According to a recent Goldman Sachs report on oil prices, it was supply and demand fundamentals driving oil price increases and not geopolitical concerns. The report by Goldman Sachs managing director Arjun Murti reported a possible "super spike" in oil prices to $95 a barrel and beyond.

While Americans shake their fists at oil companies when they hear such predictions, demand does not slide. A not too distant comparison would be the market in 1980-1981, when, according to the report, gasoline spending in the US corresponded to an average 6.2% of personal disposable income.

The newest predictions of $50-$105 per barrel puts the average American spending an average of 5% of his or her personal disposable income on gasoline. While it sounds ominous, it isn't enough to destroy demand. The report said that the price for New York crude would have to jump to an estimated $135 per barrel, an estimated $4 per gallon of gasoline, to force consumers to alter their behavior.

"Perhaps the ultimate answer to high how oil prices need to go before demand destruction occurs is derived from knowing when American consumers will stop buying gas guzzling sport utility vehicles and instead seek fuel efficient alternatives," Murti stated.

Even before the Goldberg report came out, Murti suggested that oil prices might have to reach $80 for demand to slow. "At $80 oil, we might expect some negative reaction on the demand side," he said. "We think we're going to need changes in consumer behavior, and it's going to take higher prices to do that. It's going to take a lot to change consumer behavior."

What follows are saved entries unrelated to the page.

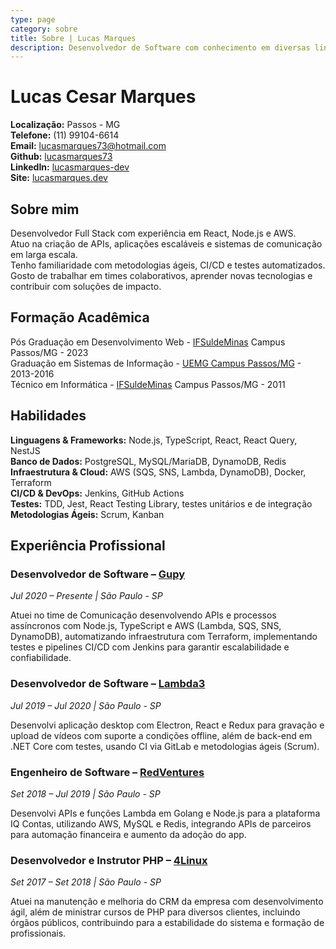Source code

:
 ```yaml
---
type: page
category: sobre
title: Sobre | Lucas Marques
description: Desenvolvedor de Software com conhecimento em diversas linguagens de programação, atualmente com foco no ecossistema Javascript utilizando React e NodeJS.
---
```


# Lucas Cesar Marques

**Localização:** Passos - MG  
**Telefone:** (11) 99104-6614  
**Email:** lucasmarques73@hotmail.com  
**Github:** [lucasmarques73](https://github.com/lucasmarques73)  
**LinkedIn:** [lucasmarques-dev](https://www.linkedin.com/in/lucasmarques-dev/)  
**Site:** [lucasmarques.dev](https://www.lucasmarques.dev)

## Sobre mim

Desenvolvedor Full Stack com experiência em React, Node.js e AWS.  
Atuo na criação de APIs, aplicações escaláveis e sistemas de comunicação em larga escala.  
Tenho familiaridade com metodologias ágeis, CI/CD e testes automatizados.  
Gosto de trabalhar em times colaborativos, aprender novas tecnologias e contribuir com soluções de impacto.

## Formação Acadêmica

Pós Graduação em Desenvolvimento Web - [IFSuldeMinas](https://www.pas.ifsuldeminas.edu.br/) Campus Passos/MG - 2023  
Graduação em Sistemas de Informação - [UEMG Campus Passos/MG](http://www.uemg.br/graduacao/cursos2/course/sistemas-de-informacao) - 2013-2016  
Técnico em Informática - [IFSuldeMinas](https://www.pas.ifsuldeminas.edu.br/) Campus Passos/MG - 2011

## Habilidades

**Linguagens & Frameworks:** Node.js, TypeScript, React, React Query, NestJS  
**Banco de Dados:** PostgreSQL, MySQL/MariaDB, DynamoDB, Redis  
**Infraestrutura & Cloud:** AWS (SQS, SNS, Lambda, DynamoDB), Docker, Terraform  
**CI/CD & DevOps:** Jenkins, GitHub Actions  
**Testes:** TDD, Jest, React Testing Library, testes unitários e de integração  
**Metodologias Ágeis:** Scrum, Kanban

## Experiência Profissional

### Desenvolvedor de Software – [Gupy](https://www.gupy.io/)

_Jul 2020 – Presente | São Paulo - SP_

Atuei no time de Comunicação desenvolvendo APIs e processos assíncronos com Node.js, TypeScript e AWS (Lambda, SQS, SNS, DynamoDB), automatizando infraestrutura com Terraform, implementando testes e pipelines CI/CD com Jenkins para garantir escalabilidade e confiabilidade.

### Desenvolvedor de Software – [Lambda3](https://www.lambda3.com.br/)

_Jul 2019 – Jul 2020 | São Paulo - SP_

Desenvolvi aplicação desktop com Electron, React e Redux para gravação e upload de vídeos com suporte a condições offline, além de back-end em .NET Core com testes, usando CI via GitLab e metodologias ágeis (Scrum).

### Engenheiro de Software – [RedVentures](https://www.redventures.com/)

_Set 2018 – Jul 2019 | São Paulo - SP_

Desenvolvi APIs e funções Lambda em Golang e Node.js para a plataforma IQ Contas, utilizando AWS, MySQL e Redis, integrando APIs de parceiros para automação financeira e aumento da adoção do app.

### Desenvolvedor e Instrutor PHP – [4Linux](https://www.4linux.com.br/)

_Set 2017 – Set 2018 | São Paulo - SP_

Atuei na manutenção e melhoria do CRM da empresa com desenvolvimento ágil, além de ministrar cursos de PHP para diversos clientes, incluindo órgãos públicos, contribuindo para a estabilidade do sistema e formação de profissionais.
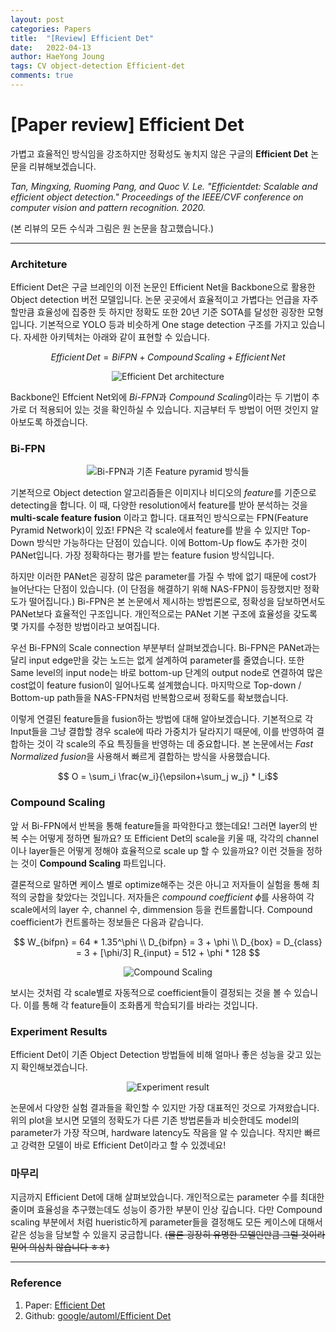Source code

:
 ```yaml
---
layout: post
categories: Papers
title:  "[Review] Efficient Det"
date:   2022-04-13
author: HaeYong Joung
tags: CV object-detection Efficient-det
comments: true
---
```


[Paper review] Efficient Det
===============

가볍고 효율적인 방식임을 강조하지만 정확성도 놓치지 않은 구글의 **Efficient Det** 논문을 리뷰해보겠습니다. 

*Tan, Mingxing, Ruoming Pang, and Quoc V. Le. "Efficientdet: Scalable and efficient object detection." Proceedings of the IEEE/CVF conference on computer vision and pattern recognition. 2020.*

(본 리뷰의 모든 수식과 그림은 원 논문을 참고했습니다.)

- - -

### Architeture
Efficient Det은 구글 브레인의 이전 논문인 Efficient Net을 Backbone으로 활용한 Object detection 버전 모델입니다. 논문 곳곳에서 효율적이고 가볍다는 언급을 자주 할만큼 효율성에 집중한 듯 하지만 정확도 또한 20년 기준 SOTA를 달성한 굉장한 모형입니다. 기본적으로 YOLO 등과 비슷하게 One stage detection 구조를 가지고 있습니다. 자세한 아키텍처는 아래와 같이 표현할 수 있습니다.

$$ Efficient\, Det = BiFPN + Compound\, Scaling + Efficient\, Net$$

<p align="center">
  <img src="https://decision-J.github.io/assets/computer_vision/Efficient_Det/architecture.png" alt="Efficient Det architecture"/>
</p>

Backbone인 Effcient Net외에 *Bi-FPN*과 *Compound Scaling*이라는 두 기법이 추가로 더 적용되어 있는 것을 확인하실 수 있습니다. 지금부터 두 방법이 어떤 것인지 알아보도록 하겠습니다.

### Bi-FPN
<p align="center">
  <img src="https://decision-J.github.io/assets/computer_vision/Efficient_Det/bifpn.png" alt="Bi-FPN과 기존 Feature pyramid 방식들"/>
</p>

기본적으로 Object detection 알고리즘들은 이미지나 비디오의 *feature*를 기준으로 detecting을 합니다. 이 때, 다양한 resolution에서 feature를 받아 분석하는 것을 **multi-scale feature fusion** 이라고 합니다. 대표적인 방식으로는 FPN(Feature Pyramid Network)이 있죠! FPN은 각 scale에서 feature를 받을 수 있지만 Top-Down 방식만 가능하다는 단점이 있습니다. 이에 Bottom-Up flow도 추가한 것이 PANet입니다. 가장 정확하다는 평가를 받는 feature fusion 방식입니다. 

하지만 이러한 PANet은 굉장히 많은 parameter를 가질 수 밖에 없기 때문에 cost가 늘어난다는 단점이 있습니다. (이 단점을 해결하기 위해 NAS-FPN이 등장했지만 정확도가 떨어집니다.) Bi-FPN은 본 논문에서 제시하는 방법론으로, 정확성을 담보하면서도 PANet보다 효율적인 구조입니다. 개인적으로는 PANet 기본 구조에 효율성을 갖도록 몇 가지를 수정한 방법이라고 보여집니다. 

우선 Bi-FPN의 Scale connection 부분부터 살펴보겠습니다. Bi-FPN은 PANet과는 달리 input edge만을 갖는 노드는 없게 설계하여 parameter를 줄였습니다. 또한 Same level의 input node는 바로 bottom-up 단계의 output node로 연결하여 많은 cost없이 feature fusion이 일어나도록 설계했습니다. 마지막으로 Top-down / Bottom-up path들을 NAS-FPN처럼 반복함으로써 정확도를 확보했습니다.

이렇게 연결된 feature들을 fusion하는 방법에 대해 알아보겠습니다. 기본적으로 각 Input들을 그냥 결합할 경우 scale에 따라 가중치가 달라지기 때문에, 이를 반영하여 결합하는 것이 각 scale의 주요 특징들을 반영하는 데 중요합니다. 본 논문에서는 *Fast Normalized fusion*을 사용해서 빠르게 결합하는 방식을 사용했습니다.

$$ O = \sum_i \frac{w_i}{\epsilon+\sum_j w_j} * I_i$$

### Compound Scaling
앞 서 Bi-FPN에서 반복을 통해 feature들을 파악한다고 했는데요! 그러면 layer의 반복 수는 어떻게 정하면 될까요? 또 Efficient Det의 scale을 키울 때, 각각의 channel이나 layer들은 어떻게 정해야 효율적으로 scale up 할 수 있을까요? 이런 것들을 정하는 것이 **Compound Scaling** 파트입니다.

결론적으로 말하면 케이스 별로 optimize해주는 것은 아니고 저자들이 실험을 통해 최적의 궁합을 찾았다는 것입니다. 저자들은 *compound coefficient* $\phi$를 사용하여 각 scale에서의 layer 수, channel 수, dimmension 등을 컨트롤합니다. Compound coefficient가 컨트롤하는 정보들은 다음과 같습니다.

$$
W_{bifpn} = 64 * 1.35^\phi \\ 
D_{bifpn} = 3 + \phi \\
D_{box} = D_{class} = 3 + [\phi/3]
R_{input} = 512 + \phi * 128
$$

<p align="center">
  <img src="https://decision-J.github.io/assets/computer_vision/Efficient_Det/compound.png" alt="Compound Scaling"/>
</p>

보시는 것처럼 각 scale별로 자동적으로 coefficient들이 결정되는 것을 볼 수 있습니다. 이를 통해 각 feature들이 조화롭게 학습되기를 바라는 것입니다.


### Experiment Results
Efficient Det이 기존 Object Detection 방법들에 비해 얼마나 좋은 성능을 갖고 있는지 확인해보겠습니다. 

<p align="center">
  <img src="https://decision-J.github.io/assets/computer_vision/Efficient_Det/result.png" alt="Experiment result"/>
</p>

논문에서 다양한 실험 결과들을 확인할 수 있지만 가장 대표적인 것으로 가져왔습니다. 위의 plot을 보시면 모델의 정확도가 다른 기존 방법론들과 비슷한데도 model의 parameter가 가장 작으며, hardware latency도 작음을 알 수 있습니다. 작지만 빠르고 강력한 모델이 바로 Efficient Det이라고 할 수 있겠네요!

### 마무리
지금까지 Efficient Det에 대해 살펴보았습니다. 개인적으로는 parameter 수를 최대한 줄이며 효율성을 추구했는데도 성능이 증가한 부분이 인상 깊습니다. 다만 Compound scaling 부분에서 처럼 hueristic하게 parameter들을 결정해도 모든 케이스에 대해서 같은 성능을 담보할 수 있을지 궁금합니다. ~~(물론 굉장히 유명한 모델인만큼 그럴 것이라 믿어 의심치 않습니다 ㅎㅎ)~~



- - -
### Reference

1. Paper: [Efficient Det](https://openaccess.thecvf.com/content_CVPR_2020/papers/Tan_EfficientDet_Scalable_and_Efficient_Object_Detection_CVPR_2020_paper.pdf)
2. Github: [google/automl/Efficient Det](https://github.com/google/automl/tree/master/efficientdet)
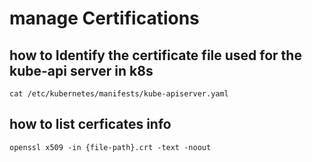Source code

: # manage Certifications

## how to Identify the certificate file used for the kube-api server in k8s
```
cat /etc/kubernetes/manifests/kube-apiserver.yaml
```

## how to list cerficates info
```
openssl x509 -in {file-path}.crt -text -noout
```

Until consumer trends change and alternative fuels are more commonplace, the bottom line remains that the world is in danger of a shortfall. In Ruppel's review of OPEC's Monthly Oil Market Report, he noted that "even using their more optimistic numbers than the IEA, in 4Q2007 the world will be short 1 MMb/d of production."

People are increasingly looking to OPEC to make up the shortfall. Would an increase in supply by OPEC lower prices? OPEC ministers are skeptical. "We could do a goodwill gesture, but it doesn't mean anything in terms of reducing the price," the Algerian minister, Chakib Khelil, said. He mentioned the slowing of economic growth as an important factor.

According to the Goldman report, global oil production is down about 1 million bpd from that of a year ago, but the global demand is up by 1 million bpd.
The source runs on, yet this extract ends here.